**PROBLEM:** Search the records for "before". Report every line where it occurs.

■ ■ ■ ■ ■ ■ ■

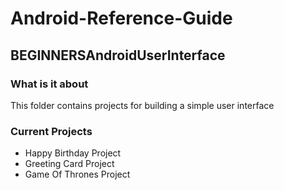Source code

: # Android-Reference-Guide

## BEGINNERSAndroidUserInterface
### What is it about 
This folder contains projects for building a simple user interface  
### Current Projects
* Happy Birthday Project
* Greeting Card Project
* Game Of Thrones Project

■ ■ ■ ■ ■ ■ ■

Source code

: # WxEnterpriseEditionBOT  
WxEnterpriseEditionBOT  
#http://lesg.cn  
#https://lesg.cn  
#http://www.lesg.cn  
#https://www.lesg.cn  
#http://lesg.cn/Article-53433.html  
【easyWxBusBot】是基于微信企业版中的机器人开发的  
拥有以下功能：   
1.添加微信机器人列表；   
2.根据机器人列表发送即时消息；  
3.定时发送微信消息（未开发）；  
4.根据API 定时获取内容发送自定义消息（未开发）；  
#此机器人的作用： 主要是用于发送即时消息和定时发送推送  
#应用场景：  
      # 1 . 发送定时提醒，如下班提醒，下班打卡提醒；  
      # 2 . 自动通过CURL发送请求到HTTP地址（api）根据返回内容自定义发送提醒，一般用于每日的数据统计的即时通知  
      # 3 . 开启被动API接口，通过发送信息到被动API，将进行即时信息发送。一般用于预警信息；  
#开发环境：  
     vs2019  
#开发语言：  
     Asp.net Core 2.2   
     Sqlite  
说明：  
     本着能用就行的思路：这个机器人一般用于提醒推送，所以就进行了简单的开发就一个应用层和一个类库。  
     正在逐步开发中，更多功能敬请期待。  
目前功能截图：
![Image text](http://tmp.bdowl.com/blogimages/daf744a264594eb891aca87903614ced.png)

■ ■ ■ ■ ■ ■ ■

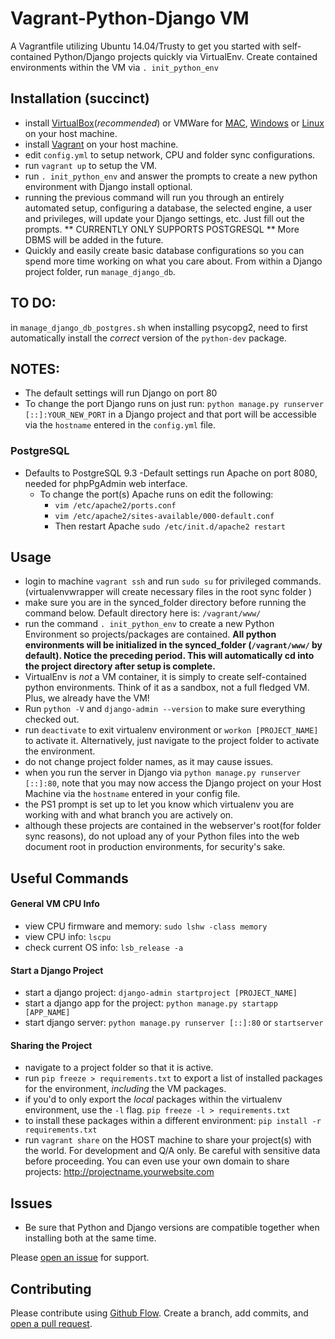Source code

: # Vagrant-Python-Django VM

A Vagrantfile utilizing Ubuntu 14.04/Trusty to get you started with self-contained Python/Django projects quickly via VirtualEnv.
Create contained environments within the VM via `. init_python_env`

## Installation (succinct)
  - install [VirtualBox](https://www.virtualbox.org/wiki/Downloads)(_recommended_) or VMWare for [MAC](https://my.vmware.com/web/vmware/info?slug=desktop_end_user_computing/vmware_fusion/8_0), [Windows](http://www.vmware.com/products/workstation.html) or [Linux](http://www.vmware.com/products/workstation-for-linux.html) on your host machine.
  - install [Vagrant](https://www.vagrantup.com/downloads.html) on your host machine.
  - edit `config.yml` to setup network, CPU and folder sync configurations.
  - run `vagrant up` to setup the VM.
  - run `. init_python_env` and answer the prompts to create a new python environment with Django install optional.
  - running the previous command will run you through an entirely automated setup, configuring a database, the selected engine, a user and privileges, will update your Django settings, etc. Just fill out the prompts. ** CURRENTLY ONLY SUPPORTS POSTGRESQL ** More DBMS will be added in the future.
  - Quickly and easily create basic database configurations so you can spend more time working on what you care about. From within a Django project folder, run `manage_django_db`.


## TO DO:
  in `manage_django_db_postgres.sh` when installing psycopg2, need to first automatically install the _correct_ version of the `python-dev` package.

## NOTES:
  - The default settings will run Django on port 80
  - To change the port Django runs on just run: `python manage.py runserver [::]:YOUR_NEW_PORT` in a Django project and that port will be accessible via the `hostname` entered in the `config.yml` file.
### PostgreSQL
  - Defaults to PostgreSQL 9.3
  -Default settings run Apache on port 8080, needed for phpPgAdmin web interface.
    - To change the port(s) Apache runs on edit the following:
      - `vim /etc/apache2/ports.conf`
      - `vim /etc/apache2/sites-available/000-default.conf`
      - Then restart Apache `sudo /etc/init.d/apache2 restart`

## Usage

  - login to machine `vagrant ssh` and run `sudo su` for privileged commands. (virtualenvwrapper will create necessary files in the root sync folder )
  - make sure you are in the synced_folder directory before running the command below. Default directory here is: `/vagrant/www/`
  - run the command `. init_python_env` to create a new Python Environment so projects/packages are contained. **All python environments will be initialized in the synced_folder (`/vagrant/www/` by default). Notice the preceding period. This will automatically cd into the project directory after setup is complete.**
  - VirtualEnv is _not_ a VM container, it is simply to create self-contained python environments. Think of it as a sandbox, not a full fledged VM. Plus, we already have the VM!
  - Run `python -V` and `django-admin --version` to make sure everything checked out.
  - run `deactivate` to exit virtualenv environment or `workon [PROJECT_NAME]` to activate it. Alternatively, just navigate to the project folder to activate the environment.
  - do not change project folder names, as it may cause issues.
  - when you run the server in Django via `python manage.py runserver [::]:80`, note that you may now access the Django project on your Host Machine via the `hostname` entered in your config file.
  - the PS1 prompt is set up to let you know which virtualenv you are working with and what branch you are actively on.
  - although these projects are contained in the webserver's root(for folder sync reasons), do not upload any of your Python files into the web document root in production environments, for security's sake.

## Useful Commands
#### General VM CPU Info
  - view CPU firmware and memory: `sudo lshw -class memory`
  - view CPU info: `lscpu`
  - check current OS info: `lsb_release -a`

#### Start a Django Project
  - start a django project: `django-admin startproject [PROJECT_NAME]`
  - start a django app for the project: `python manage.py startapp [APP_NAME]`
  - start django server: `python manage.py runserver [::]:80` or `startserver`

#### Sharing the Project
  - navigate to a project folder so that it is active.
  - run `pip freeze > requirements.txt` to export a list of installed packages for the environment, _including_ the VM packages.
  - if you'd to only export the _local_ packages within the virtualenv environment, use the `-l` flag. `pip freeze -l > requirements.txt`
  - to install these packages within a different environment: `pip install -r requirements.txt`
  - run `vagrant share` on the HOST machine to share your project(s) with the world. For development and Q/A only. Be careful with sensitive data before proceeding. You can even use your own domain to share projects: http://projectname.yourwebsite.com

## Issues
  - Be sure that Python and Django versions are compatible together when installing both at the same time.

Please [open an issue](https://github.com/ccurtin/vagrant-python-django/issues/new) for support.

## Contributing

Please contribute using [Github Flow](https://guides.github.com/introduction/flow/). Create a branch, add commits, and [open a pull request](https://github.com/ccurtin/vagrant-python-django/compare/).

■ ■ ■ ■ ■ ■ ■

**EXPECTED ANSWER:**
  - make sure you are in the synced_folder directory before running the command below. Default directory here is: `/vagrant/www/`
  - run `vagrant share` on the HOST machine to share your project(s) with the world. For development and Q/A only. Be careful with sensitive data before proceeding. You can even use your own domain to share projects: http://projectname.yourwebsite.com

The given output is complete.